While geneticist Lisa Shaffer considers herself semi-retired after selling two highly successful Spokane companies in which she was a founding principal, she still has several interests that she says keep her active enough.
She’s quite excited, though, about her participation on the board of Tucson, Arizona-based Precision Epigenomics, a molecular diagnostics startup in the field of cancer detection.
“I would like to help bring the Precision Epigenomics liquid biopsy tests to the Inland Northwest, and I plan to work with the leadership of the company to come up with a strategy to do this,” she says.
The Journal’s last report involving Shaffer was in September 2020, when she sold animal genetic testing company Genetic Veterinary Sciences Inc., which does business as Paw Print Genetics, to Lansing, Michigan-based Neogen Corp.
Shaffer, 60, and Jeff Shaffer, her husband of 39 years, live on a farm north of Spokane, where they have five miniature horses, two wiener dogs named Squeegee and Frankie, and two large farm dogs named Linus and Lucy. They have three adult children.
Shaffer remains a member of the Spokane Angel Alliance and attends its pitch sessions. “I was a judge for Sparks Weekend last year and hope to participate again this fall,” she says.
She also presents lectures occasionally at Gonzaga and Whitworth universities.

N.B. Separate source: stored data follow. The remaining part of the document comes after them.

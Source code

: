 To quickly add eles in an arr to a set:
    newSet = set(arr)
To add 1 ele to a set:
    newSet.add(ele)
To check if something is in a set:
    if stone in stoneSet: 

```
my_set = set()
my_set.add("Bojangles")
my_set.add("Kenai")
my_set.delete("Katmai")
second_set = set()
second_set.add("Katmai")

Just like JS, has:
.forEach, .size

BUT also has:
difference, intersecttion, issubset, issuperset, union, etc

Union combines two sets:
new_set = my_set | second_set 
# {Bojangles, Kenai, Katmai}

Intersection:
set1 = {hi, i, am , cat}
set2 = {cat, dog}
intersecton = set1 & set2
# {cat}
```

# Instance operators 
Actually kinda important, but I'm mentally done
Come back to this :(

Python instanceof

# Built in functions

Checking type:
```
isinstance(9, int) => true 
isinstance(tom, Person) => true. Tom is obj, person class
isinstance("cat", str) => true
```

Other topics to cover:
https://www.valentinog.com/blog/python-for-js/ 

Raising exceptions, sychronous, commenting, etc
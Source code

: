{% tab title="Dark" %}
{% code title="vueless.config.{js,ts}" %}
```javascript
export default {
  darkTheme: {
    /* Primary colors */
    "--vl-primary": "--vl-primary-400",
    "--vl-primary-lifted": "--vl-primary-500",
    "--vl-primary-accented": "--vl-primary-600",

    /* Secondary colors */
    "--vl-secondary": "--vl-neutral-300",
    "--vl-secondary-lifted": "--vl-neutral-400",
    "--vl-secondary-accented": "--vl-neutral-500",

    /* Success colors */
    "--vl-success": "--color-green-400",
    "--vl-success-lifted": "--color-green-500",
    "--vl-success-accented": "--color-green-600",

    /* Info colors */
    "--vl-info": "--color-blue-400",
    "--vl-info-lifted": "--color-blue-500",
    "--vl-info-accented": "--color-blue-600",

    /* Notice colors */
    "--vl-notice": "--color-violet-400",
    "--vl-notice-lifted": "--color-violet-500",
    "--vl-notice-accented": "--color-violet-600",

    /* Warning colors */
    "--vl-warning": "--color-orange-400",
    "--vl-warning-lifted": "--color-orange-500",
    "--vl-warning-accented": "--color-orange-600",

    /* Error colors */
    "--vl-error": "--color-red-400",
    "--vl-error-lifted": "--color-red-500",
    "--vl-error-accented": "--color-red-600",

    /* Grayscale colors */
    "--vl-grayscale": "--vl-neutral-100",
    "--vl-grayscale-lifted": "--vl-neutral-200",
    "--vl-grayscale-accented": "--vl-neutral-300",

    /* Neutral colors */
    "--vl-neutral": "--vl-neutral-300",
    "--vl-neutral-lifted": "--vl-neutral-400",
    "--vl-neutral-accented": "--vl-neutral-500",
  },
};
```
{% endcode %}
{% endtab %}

“I’m trying to be (retired),” she says. “I’m not looking for a full-time job.”
However, Shaffer says her role might increase with Precision Epigenomics. The company has developed a test that she believes can detect over 20 different cancer types from a single blood draw.
The test detects changes in DNA and the specific cancers associated with those changes before the subject shows signs of becoming ill.
“If it can find cancer in otherwise healthy people, it means they can have better outcomes,” she says.
Precision Epigenomics’ initial clinical studies, which she says look promising, will help define protocols for what the company hopes will become a widely used screening project.
Precision Epigenomics was founded by Mark Nelson, who Shaffer has known since they both were undergraduates at Washington State University.
“We’ve stayed in contact since that time,” she says. “Mark reached out to me after Paw Print Genetics was acquired and asked me to join the board of directors of the company.”
She says Precision Epigenomics hopes to tap into her entrepreneurial business expertise.
The company is in the pre-revenue stage and is seeking $2 million in a current fundraising round. It plans to launch its first product, a multicancer, early detection test named Sentinel-10, later this year, she says.
While the lab work for the test will be conducted in Arizona, Shaffer says she’s hoping to recruit physicians here to begin using it for cancer screening.
“I’m going to try to bring testing to the Inland Northwest when it’s launched in the fall,” she says.
She says the entrepreneurial ecosystem is “very strong here compared to when I started my first company ... in 2003, and continues to get stronger each year.”
She and co-founder Dr. Bassem Bejjani grew Signature Genomics, a biotech company that conducted genetic testing for children with developmental disabilities, to 120 employees in 2010, when it was acquired by PerkinElmer Inc. for $90 million.
PerkinElmer shut down its Spokane operations in mid-2014, laying off 80 workers here, as part of the shutdown of its genetic testing services division.
By then, Shaffer had launched Paw Print Genetics. Before it was acquired by Neogen, the company, which offers genetic disease testing and analysis for dogs, cats, and birds, had made the Inc. 5000 list of the nation’s fastest-growing companies two consecutive years and had grown to 40 employees.
In a relatively recent personal interest, Shaffer says she learned how to quilt in 2019, prior to the pandemic. During the pandemic, she made several quilts for family members.
“Since then, I’ve continued to quilt in my spare time,” she says.
Still an entrepreneur, Shaffer says she’s developed a quilting tool that she doesn’t want to reveal too much about, because she hasn’t decided yet whether to commercialize it.
“It’s very helpful,” she says. “I’ve tried to find it (on the market), but it doesn’t exist.”